THE ELDERLY woman was eager to convey her gratitude to the pharmacist who had given her the advice she needed for continued health.
"Tell Doc I'm drinking my water," she said.
Doc was Joseph Allen Wynn, a revered figure in Southwest Philadelphia, where he had served for so many years and where he was known for his deep concern for his neighbors.
"He did so much for the Southwest Philadelphia community," said his wife, Yvonne. "He was very concerned for the quality of life for the people, especially the elderly."
That was what prompted the elderly woman to express her gratitude to Wynn's wife, even if there was just a touch of irony in her comment.
Joseph Wynn, who died March 16 at age 79, was a pharmacist with a heart. He delivered medicine in the evenings after his workday and on weekends to those who had difficulty getting to his pharmacy.
He dispensed health advice liberally, urging his customers to eat nutritious food and get plenty of fluids - like water.
No wonder they called him "Doc."
He was also concerned for the youth of the neighborhood. He employed neighborhood boys to deliver prescriptions, and was a mentor to a number of future pharmacists who worked under him.
Joseph and his wife were also world travelers, and were especially fond of cruises.
They enjoyed ferreting out exotic destinations. In fact, their last trip in 1999 was to Tahiti, renowned as the home of the mutineers of HMS Bounty, led by Fletcher Christian, in 1789.
They also visited Mexico, Alaska and other tourist sites.
"We found some peace in Alaska in 1993, the year we lost our son, Adam, to leukemia," Yvonne said.
Joseph was born in Philadelphia to Joseph W. Wynn and Viola Coffield Wynn.
He attended West Philadelphia High School, where he met an attractive student named Yvonne Henderson. Both were active in student government and Joseph became class president.

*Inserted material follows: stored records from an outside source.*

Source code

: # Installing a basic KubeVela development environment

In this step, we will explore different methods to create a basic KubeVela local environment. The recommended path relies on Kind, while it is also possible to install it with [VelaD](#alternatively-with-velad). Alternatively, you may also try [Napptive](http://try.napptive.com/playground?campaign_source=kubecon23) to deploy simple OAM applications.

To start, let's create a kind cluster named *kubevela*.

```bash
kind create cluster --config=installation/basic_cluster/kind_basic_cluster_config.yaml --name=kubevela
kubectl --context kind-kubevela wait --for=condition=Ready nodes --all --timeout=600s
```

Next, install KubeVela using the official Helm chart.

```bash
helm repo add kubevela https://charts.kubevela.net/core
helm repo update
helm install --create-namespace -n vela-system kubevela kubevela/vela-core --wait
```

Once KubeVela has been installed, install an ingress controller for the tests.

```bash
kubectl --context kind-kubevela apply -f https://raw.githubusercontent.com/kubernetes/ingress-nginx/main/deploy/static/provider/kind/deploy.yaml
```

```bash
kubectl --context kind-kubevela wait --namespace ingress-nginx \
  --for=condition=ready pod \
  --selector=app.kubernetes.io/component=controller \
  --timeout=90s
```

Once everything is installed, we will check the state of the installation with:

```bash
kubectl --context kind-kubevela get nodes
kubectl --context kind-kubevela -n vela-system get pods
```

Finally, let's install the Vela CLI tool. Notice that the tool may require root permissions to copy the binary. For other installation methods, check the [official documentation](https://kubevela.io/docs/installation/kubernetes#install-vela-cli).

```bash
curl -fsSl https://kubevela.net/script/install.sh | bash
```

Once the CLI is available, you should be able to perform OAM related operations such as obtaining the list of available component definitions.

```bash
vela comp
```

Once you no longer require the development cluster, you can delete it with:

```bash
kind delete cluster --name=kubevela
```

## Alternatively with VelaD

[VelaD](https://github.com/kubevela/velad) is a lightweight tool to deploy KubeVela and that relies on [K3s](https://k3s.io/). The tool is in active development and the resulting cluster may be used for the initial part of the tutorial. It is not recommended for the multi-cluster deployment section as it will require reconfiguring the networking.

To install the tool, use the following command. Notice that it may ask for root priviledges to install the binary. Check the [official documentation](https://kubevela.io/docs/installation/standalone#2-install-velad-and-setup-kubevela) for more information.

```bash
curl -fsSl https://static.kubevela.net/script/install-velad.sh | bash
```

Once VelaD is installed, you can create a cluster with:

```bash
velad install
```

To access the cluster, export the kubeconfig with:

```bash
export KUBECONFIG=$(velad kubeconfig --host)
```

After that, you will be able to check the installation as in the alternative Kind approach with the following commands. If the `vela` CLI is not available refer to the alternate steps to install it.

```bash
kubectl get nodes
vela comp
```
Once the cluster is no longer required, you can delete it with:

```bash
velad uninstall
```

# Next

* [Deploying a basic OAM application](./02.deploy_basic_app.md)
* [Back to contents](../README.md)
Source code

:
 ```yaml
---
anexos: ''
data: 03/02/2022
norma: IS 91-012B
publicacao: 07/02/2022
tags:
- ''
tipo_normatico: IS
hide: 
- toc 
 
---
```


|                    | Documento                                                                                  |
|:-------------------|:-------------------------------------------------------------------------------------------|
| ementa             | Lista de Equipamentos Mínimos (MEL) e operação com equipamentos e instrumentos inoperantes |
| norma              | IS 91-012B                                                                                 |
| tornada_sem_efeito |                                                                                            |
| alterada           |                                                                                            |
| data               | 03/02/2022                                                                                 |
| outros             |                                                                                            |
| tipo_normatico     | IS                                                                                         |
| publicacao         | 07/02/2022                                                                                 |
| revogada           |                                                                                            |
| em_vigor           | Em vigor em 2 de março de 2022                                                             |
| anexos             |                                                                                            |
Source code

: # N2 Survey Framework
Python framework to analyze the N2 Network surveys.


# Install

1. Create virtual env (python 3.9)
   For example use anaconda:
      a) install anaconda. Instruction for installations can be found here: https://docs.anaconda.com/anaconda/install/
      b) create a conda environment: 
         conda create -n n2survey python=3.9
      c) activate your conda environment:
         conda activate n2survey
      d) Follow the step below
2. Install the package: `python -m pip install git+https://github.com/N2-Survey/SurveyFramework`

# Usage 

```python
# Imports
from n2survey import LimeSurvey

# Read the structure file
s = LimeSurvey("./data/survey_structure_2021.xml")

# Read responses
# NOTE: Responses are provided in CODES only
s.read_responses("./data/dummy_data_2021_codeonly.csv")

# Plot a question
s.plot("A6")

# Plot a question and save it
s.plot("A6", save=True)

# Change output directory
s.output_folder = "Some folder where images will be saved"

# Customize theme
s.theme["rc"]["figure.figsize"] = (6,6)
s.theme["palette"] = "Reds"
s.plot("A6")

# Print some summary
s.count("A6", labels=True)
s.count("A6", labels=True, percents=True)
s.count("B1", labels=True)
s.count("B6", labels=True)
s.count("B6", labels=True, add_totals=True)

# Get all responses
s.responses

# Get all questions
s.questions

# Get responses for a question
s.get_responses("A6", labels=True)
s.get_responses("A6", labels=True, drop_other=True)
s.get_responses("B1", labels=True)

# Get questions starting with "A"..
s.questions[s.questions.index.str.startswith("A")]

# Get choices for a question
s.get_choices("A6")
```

They graduated in 1953 and both went on to Temple University, where Joseph studied pharmacology. When they graduated in 1957, they got married.
Joseph worked as a pharmacist for SunRay Drug Inc. and other pharmacies before opening his own drug store at 60th Street and Cedar Avenue. He eventually returned to Southwest Philadelphia, where he worked out of S&S Drug Store at 56th and Catharine. He retired about 10 years ago when his health began to deteriorate.
Joseph was also an active member of St. Matthew African Methodist Episcopal Church. He strongly supported the Calantha L. Johnson Scholarship Fund, which gave young church members a chance to get a college education.
He was also an active member of his fraternity, Kappa Alpha Psi.
Besides his wife, he is survived by a daughter, Patricia Yvonne.